Part of the RYCA build process is to add 24” to the 5 wires that go from the ignition switch to the harness plug.  There are lots of ways to do this:
        1. Cut the wires somewhere, get five 2’ lengths of wire, strip the 20 ends of wire, twist ‘em together, wrap each twisted joint with electrical tape
        2. Do #1 but use some twist-on household wiring connectors for each of the ten splices.  (there’s a lot of space under the RYCA seat, eh?)
        3. Use crimp-on butt connectors
        4. Solder the ten joints and wrap each with tape
        5. Solder the ten joints and use heat shrink
        6. Solder the ten joints, staggering the joints to minimize future electrical problems, use heat shrink
        7. Find matching color and gauge wires, cut them to the new length, throw away the old wires, install new connectors on each end, in effect remanufacturing the entire bundle.

When I was a kid, I used #1, then actually used #2 on a Lambretta 150d I had in 1962.

#3 is acceptable for a RYCA, but doesn’t end up very tidy looking, especially if you don’t stagger the joints.

In the event the time, and/or tools, and/or resources are not available, I tend to prefer #6.  See the pics below.  Sorry for the fuzzy pics, but the normal camera wasn’t available and I had to use a phone camera.  

Also, my slim inventory of #14 and #18 wire didn't have matching colors, so I used what was available, and added some of my own markings.

I normally like crimp connectors, but I wanted the finished product, once wrapped in tape, to be a slim as possible.


I like to stagger the splices in a bundle, for three reasons.  1. Appearance.  2. Fatigue resistance from having the splices spread out over the bundle  3. Electrical reliability from not allowing the splices to rub on each other,.. possibly creating a short.  Here's a pic of the five wires from the switch,.. cut to mate with the five 24" wires.
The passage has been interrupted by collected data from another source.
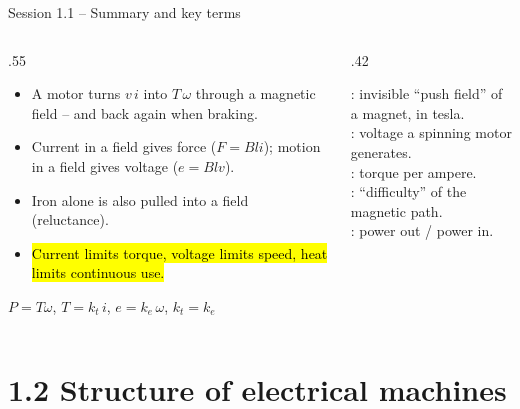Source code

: \documentclass[aspectratio=169,10pt]{beamer}
\begin{document}
\begin{frame}{Session 1.1 -- Summary and key terms}
\begin{columns}[T]
\begin{column}{.55\textwidth}
\small
\begin{itemize}
\item A motor turns $v\,i$ into $T\,\omega$ through a magnetic field -- and back again when braking.
\item Current in a field gives force ($F=Bli$); motion in a field gives voltage ($e=Blv$).
\item Iron alone is also pulled into a field (reluctance).
\item \hl{Current limits torque, voltage limits speed, heat limits continuous use.}
\end{itemize}
\begin{keybox}[Remember]
$P=T\omega$, \quad $T=k_t\,i$, \quad $e=k_e\,\omega$, \quad $k_t=k_e$
\end{keybox}
\end{column}
\begin{column}{.42\textwidth}
\begin{defbox}
\small
{}: invisible ``push field'' of a magnet, in tesla.\\
: voltage a spinning motor generates.\\
: torque per ampere.\\
: ``difficulty'' of the magnetic path.\\
: power out / power in.
\end{defbox}
\end{column}
\end{columns}
\end{frame}

\section{1.2 Structure of electrical machines}
\end{document}
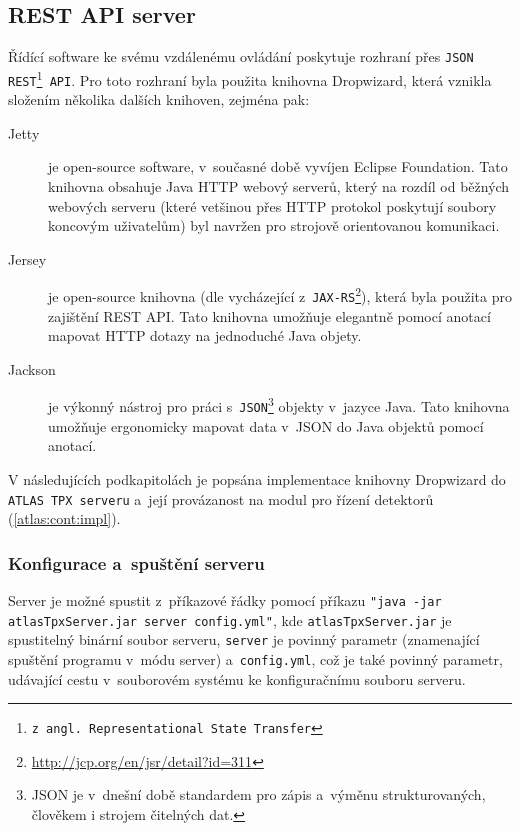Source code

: \subsection{REST API server}\label{atlas:cont:api}
Řídící software ke svému vzdálenému ovládání poskytuje rozhraní přes \texttt{JSON REST\footnote{z angl. Representational State Transfer} API}. Pro toto rozhraní byla použita knihovna Dropwizard\cite{dropwizard}, která vznikla složením několika dalších knihoven, zejména pak:
\begin{description}
	\item[Jetty] je open-source software, v~současné době vyvíjen Eclipse Foundation. Tato knihovna obsahuje Java HTTP webový serverů, který na rozdíl od běžných webových serveru (které vetšinou přes HTTP protokol poskytují soubory koncovým uživatelům) byl navržen pro strojově orientovanou komunikaci.
	\item[Jersey] je open-source knihovna (dle \cite{dropwizard} vycházející z~\texttt{JAX-RS}\footnote{\url{http://jcp.org/en/jsr/detail?id=311}}), která byla použita pro zajištění REST API. Tato knihovna umožňuje elegantně pomocí anotací mapovat HTTP dotazy na jednoduché Java objety.
	\item[Jackson] je výkonný nástroj pro práci s~\texttt{JSON}\footnote{JSON je v~dnešní době standardem pro zápis a~výměnu strukturovaných, člověkem i strojem čitelných dat.} objekty v~jazyce Java. Tato knihovna umožňuje ergonomicky mapovat data v~JSON do Java objektů pomocí anotací.
\end{description}

V následujících podkapitolách je popsána implementace knihovny Dropwizard do \texttt{ATLAS TPX serveru} a~její provázanost na modul pro řízení detektorů (\ref{atlas:cont:impl}).

\subsubsection{Konfigurace a~spuštění serveru}\label{atlas:cont:api:conf}
Server je možné spustit z~příkazové řádky pomocí příkazu \texttt{"java -jar atlasTpxServer.jar server config.yml"}, kde \texttt{atlasTpxServer.jar} je spustitelný binární soubor serveru, \texttt{server} je povinný parametr (znamenající spuštění programu v~módu server) a~\texttt{config.yml}, což je také povinný parametr, udávající cestu v~souborovém systému ke konfiguračnímu souboru serveru.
Here's a splice about to be soldered.  Trim just a 1/4" from each wire, gently intermingle, then compact the joint with finger pressure, and make sure it is all held in place with no sideways strain on the joint or it will move when solder is applied, the wires heat up, and the insulation gets mushy.





Splice just soldered.  Use the minimum amount of solder necessary to wet the entire joint.  You'd rather not have solder traveling an inch on either side of the splice because it makes for a long fatigue-prone chunk of stiff wire.  If you have any of the solder sticking out away from the joint, it is okay to trim it down as long as you don't get into the copper.






Then wrap one layer of electrical tape around the joint just wide enough to butt up on the insulation.  The piece of e-tape needed will be about 1/4" by 3/8" just to fit one layer over the joint.  This step is just to replace the layer of insulation stripped away from the ends of the wires earlier, and helps to smooth out the surface for the heat shrink in the next pic.  The diameter of the joint should be about the same as the wire (with insulation) on each side of it.






Here is what the splices should look like, all staggered, spliced, soldered, and the individual joints heatshrunk.  Again, sorry for the fuzzy pic.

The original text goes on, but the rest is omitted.